THE DATA Block Start

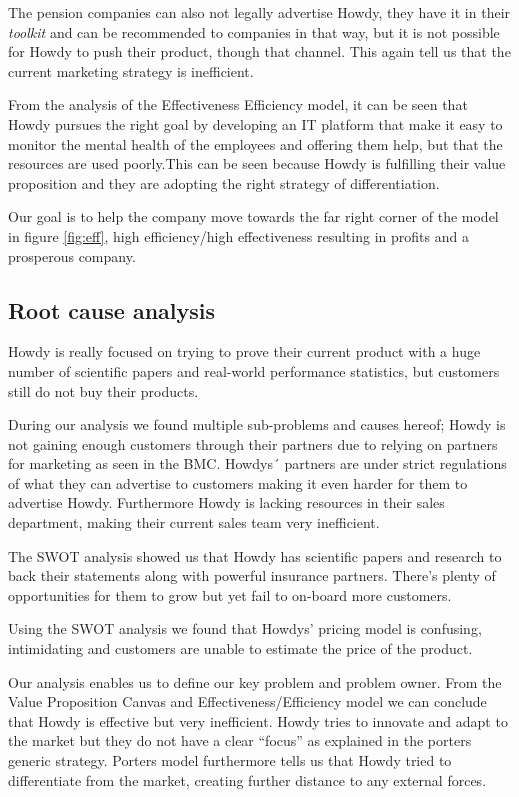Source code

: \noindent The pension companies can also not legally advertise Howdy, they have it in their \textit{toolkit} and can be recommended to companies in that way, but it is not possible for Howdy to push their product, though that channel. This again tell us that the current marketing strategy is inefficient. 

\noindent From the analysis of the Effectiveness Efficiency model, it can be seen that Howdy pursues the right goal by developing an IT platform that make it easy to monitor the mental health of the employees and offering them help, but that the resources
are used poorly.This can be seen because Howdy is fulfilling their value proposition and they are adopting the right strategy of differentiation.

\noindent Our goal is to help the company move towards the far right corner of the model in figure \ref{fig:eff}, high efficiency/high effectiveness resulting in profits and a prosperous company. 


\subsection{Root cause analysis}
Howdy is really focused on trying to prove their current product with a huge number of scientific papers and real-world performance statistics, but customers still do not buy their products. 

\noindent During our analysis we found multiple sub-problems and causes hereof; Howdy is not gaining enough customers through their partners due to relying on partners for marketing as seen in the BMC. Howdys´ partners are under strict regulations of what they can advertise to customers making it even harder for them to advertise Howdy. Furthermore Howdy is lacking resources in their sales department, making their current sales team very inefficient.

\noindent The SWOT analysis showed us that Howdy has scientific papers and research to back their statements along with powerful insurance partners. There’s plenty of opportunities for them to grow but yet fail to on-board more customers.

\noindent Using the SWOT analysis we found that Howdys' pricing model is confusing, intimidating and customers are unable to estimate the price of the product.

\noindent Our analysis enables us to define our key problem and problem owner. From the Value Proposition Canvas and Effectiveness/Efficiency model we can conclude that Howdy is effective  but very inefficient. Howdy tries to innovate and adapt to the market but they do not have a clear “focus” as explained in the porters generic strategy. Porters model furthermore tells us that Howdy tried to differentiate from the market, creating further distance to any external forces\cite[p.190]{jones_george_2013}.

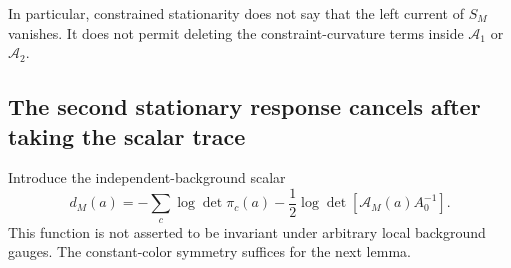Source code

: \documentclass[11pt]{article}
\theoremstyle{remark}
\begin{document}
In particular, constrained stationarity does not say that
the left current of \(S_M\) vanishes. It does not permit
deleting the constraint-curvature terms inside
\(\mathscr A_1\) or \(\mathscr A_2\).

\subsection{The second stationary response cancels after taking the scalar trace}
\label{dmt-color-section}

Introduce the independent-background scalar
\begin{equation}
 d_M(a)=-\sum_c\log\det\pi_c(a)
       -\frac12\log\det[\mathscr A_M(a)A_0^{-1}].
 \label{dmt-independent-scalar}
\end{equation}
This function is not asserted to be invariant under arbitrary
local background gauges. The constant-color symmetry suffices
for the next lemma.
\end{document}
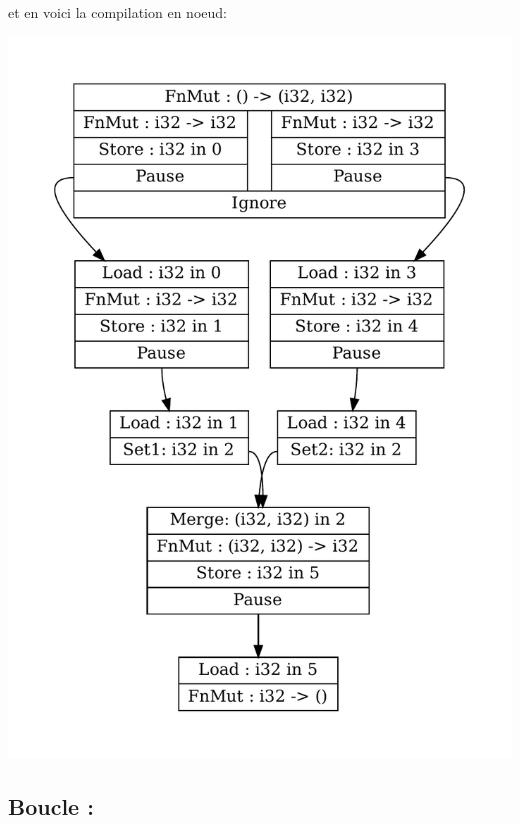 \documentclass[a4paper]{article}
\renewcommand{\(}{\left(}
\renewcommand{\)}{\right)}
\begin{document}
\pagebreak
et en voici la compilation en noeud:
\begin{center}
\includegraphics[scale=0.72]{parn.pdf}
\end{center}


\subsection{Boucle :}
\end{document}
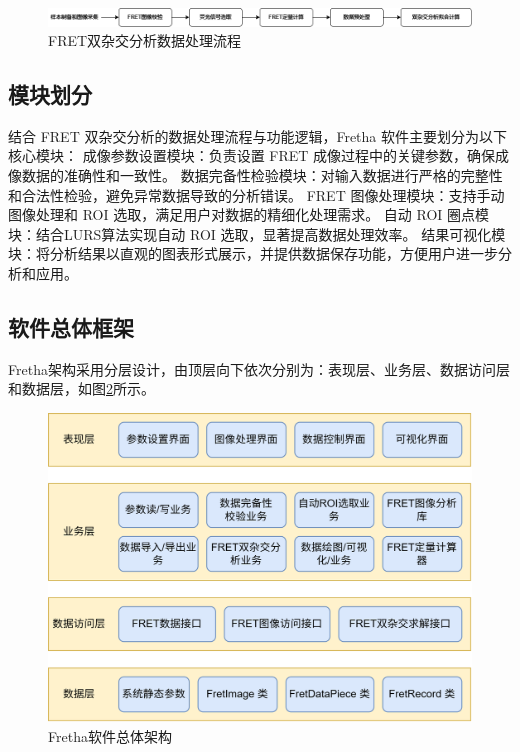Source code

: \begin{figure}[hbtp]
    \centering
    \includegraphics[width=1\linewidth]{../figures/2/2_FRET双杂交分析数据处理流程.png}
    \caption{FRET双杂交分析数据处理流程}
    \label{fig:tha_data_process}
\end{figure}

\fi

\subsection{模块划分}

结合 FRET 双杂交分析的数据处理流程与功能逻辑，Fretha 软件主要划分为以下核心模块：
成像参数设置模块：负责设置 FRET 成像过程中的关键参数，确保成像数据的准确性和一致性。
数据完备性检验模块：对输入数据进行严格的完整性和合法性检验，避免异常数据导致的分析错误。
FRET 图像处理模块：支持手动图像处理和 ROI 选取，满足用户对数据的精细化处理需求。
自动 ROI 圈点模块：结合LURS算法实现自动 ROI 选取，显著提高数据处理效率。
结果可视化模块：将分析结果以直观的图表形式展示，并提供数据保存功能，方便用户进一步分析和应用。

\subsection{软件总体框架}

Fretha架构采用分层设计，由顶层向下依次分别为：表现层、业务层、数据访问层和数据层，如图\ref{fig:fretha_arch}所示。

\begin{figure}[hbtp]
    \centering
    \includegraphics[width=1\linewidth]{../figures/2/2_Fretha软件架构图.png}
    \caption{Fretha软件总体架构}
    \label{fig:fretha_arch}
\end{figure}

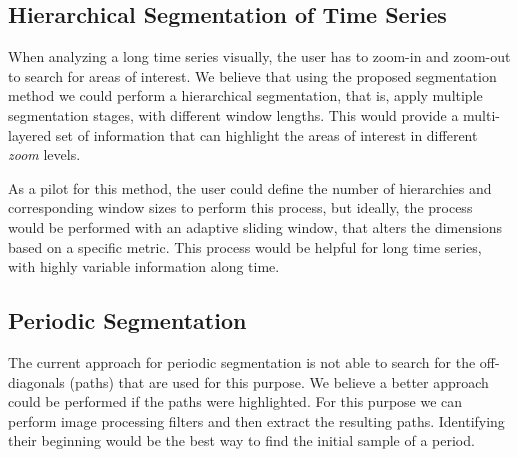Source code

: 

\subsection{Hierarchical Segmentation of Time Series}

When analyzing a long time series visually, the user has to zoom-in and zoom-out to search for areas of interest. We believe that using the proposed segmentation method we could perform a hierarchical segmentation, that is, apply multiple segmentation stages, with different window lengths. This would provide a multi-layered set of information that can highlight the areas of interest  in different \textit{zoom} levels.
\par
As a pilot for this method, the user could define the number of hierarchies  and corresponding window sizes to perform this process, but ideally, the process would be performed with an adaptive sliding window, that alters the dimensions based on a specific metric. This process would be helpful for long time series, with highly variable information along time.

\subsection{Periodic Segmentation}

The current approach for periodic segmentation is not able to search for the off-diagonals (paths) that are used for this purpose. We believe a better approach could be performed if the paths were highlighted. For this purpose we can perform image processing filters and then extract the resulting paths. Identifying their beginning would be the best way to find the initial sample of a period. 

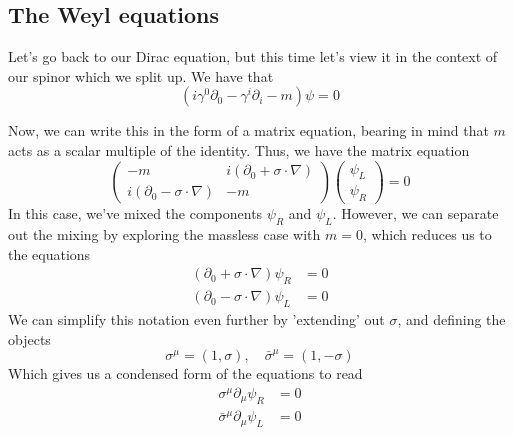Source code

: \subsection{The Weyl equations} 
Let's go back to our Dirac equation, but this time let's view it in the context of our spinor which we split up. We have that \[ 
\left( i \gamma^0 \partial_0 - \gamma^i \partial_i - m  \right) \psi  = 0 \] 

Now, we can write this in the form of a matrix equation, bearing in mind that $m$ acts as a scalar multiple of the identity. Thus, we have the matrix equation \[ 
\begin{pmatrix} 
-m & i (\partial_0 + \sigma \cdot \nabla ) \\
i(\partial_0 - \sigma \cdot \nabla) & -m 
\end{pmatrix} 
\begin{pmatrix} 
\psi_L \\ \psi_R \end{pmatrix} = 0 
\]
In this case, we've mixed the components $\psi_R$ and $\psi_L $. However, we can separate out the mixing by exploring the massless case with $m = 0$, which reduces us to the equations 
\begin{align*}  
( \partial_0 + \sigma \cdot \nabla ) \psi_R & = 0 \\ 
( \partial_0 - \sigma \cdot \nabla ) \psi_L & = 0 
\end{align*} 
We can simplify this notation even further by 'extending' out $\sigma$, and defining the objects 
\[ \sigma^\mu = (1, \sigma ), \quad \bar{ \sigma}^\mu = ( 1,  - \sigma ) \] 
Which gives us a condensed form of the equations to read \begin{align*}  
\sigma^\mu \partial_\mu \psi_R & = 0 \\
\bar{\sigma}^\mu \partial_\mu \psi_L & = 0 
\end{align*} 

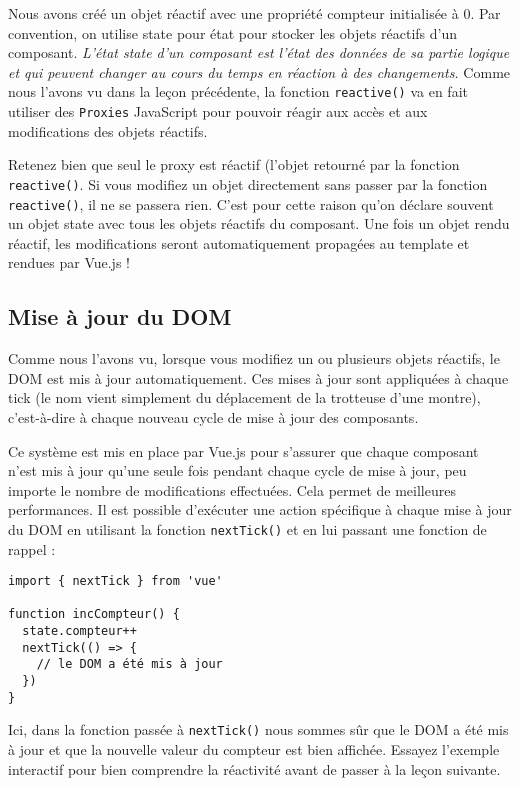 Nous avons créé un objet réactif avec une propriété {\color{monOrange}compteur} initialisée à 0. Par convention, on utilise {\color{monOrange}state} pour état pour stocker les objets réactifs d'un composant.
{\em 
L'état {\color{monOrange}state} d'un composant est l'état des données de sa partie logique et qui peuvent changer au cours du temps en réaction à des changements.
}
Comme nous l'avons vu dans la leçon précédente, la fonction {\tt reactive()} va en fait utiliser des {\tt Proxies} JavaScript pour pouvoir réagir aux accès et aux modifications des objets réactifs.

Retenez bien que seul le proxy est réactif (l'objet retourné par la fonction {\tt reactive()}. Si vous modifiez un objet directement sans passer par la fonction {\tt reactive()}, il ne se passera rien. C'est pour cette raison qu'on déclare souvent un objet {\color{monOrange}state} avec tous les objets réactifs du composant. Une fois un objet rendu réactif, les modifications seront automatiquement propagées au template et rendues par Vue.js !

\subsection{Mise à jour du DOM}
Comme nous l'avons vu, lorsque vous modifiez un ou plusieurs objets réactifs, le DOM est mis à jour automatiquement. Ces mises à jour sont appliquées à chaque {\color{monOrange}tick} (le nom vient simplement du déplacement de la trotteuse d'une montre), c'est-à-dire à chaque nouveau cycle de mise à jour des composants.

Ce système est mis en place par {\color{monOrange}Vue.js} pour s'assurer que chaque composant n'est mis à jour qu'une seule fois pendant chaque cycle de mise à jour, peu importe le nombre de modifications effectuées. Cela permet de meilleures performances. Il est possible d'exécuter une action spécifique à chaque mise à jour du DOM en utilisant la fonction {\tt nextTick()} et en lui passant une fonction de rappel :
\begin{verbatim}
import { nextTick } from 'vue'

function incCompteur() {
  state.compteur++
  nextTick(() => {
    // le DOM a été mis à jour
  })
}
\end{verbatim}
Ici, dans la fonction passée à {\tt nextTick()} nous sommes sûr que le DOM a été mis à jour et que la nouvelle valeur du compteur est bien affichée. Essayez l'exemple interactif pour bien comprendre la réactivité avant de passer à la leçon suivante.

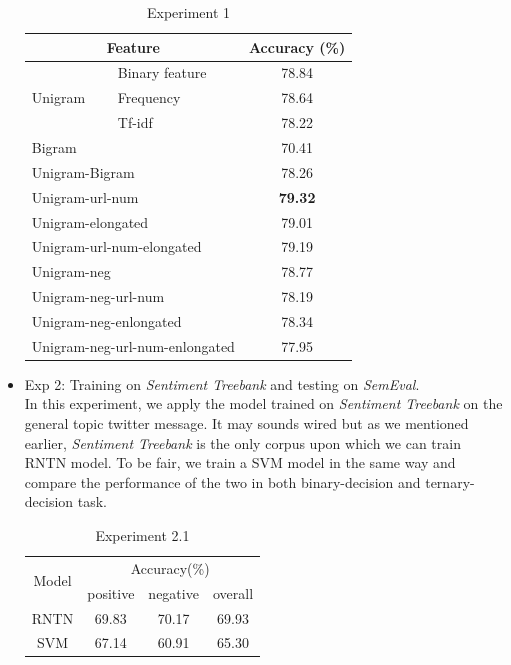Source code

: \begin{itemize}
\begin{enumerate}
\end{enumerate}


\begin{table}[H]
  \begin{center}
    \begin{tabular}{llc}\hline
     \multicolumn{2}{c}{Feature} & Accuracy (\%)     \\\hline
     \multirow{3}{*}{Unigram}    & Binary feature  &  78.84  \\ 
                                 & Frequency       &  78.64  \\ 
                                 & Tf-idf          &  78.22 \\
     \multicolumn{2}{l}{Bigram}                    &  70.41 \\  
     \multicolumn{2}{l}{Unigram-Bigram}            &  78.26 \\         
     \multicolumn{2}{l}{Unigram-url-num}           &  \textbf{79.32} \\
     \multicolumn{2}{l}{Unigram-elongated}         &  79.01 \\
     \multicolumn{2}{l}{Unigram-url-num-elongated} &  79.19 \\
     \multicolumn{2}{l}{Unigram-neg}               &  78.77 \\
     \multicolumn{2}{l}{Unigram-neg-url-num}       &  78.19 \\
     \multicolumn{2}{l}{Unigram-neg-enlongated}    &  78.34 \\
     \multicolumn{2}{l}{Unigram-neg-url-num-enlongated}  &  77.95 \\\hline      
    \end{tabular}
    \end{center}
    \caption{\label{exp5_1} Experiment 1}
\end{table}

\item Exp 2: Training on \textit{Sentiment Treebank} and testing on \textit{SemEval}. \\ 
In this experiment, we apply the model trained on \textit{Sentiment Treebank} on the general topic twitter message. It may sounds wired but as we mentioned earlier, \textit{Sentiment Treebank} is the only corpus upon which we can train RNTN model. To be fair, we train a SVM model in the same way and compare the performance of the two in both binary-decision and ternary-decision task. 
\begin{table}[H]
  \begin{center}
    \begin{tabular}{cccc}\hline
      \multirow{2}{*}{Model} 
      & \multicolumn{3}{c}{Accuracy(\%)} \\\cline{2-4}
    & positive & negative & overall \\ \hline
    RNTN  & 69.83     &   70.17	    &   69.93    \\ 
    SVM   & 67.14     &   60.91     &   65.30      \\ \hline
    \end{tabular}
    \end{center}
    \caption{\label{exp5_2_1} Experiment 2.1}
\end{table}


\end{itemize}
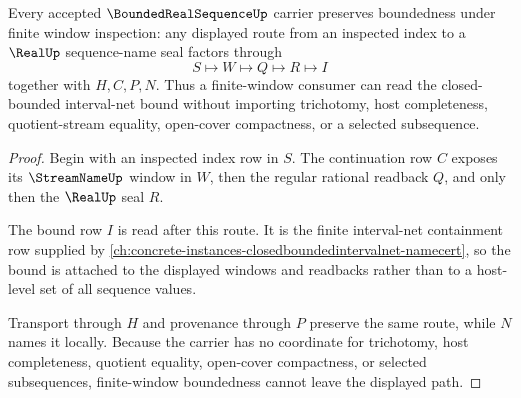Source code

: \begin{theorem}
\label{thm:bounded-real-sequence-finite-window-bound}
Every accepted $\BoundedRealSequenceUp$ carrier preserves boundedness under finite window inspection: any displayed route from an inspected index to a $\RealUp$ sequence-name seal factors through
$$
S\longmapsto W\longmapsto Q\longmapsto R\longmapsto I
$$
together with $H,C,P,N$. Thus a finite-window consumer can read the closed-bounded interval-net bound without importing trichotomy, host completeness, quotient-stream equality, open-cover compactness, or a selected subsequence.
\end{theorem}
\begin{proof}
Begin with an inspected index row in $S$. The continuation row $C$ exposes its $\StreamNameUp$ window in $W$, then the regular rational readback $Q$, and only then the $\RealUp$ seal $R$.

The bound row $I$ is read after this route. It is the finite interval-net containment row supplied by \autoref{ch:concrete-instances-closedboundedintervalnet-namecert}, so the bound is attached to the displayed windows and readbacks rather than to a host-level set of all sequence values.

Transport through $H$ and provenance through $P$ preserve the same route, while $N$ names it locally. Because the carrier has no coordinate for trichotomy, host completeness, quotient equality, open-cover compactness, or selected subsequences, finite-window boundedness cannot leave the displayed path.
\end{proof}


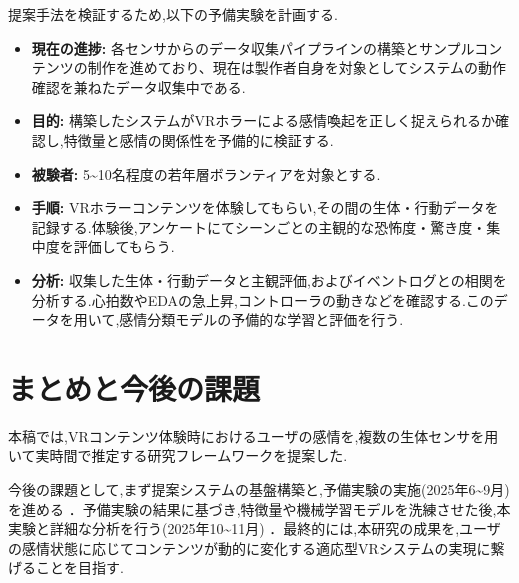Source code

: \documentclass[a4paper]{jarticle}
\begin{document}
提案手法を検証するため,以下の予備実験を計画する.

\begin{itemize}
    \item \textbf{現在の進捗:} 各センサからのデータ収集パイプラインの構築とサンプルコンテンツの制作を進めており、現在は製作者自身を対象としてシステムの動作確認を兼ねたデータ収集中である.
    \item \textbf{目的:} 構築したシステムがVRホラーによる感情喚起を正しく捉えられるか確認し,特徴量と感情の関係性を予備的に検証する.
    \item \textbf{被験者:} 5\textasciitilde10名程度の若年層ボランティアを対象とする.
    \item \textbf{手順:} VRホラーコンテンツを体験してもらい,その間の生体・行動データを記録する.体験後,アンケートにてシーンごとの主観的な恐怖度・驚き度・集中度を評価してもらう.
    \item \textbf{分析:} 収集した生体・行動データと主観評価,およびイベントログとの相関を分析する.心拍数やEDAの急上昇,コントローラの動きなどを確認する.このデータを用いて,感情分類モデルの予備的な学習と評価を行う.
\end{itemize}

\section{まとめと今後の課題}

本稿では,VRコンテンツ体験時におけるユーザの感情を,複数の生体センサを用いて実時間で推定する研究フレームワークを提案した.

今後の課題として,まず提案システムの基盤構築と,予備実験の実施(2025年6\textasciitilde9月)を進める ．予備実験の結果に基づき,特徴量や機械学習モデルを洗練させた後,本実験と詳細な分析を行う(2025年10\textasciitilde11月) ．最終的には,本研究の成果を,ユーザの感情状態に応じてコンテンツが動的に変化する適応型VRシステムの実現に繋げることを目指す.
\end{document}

THE DATA Block End

Using the entries above, give back exactly the line containing "i(\partial_0 - \sigma \cdot \nabla) & -m", the line containing "( \partial_0 +", and every line between them, and nothing else.

i(\partial_0 - \sigma \cdot \nabla) & -m 
\end{pmatrix} 
\begin{pmatrix} 
\psi_L \\ \psi_R \end{pmatrix} = 0 
\]
In this case, we've mixed the components $\psi_R$ and $\psi_L $. However, we can separate out the mixing by exploring the massless case with $m = 0$, which reduces us to the equations 
\begin{align*}  
( \partial_0 + \sigma \cdot \nabla ) \psi_R & = 0 \\ 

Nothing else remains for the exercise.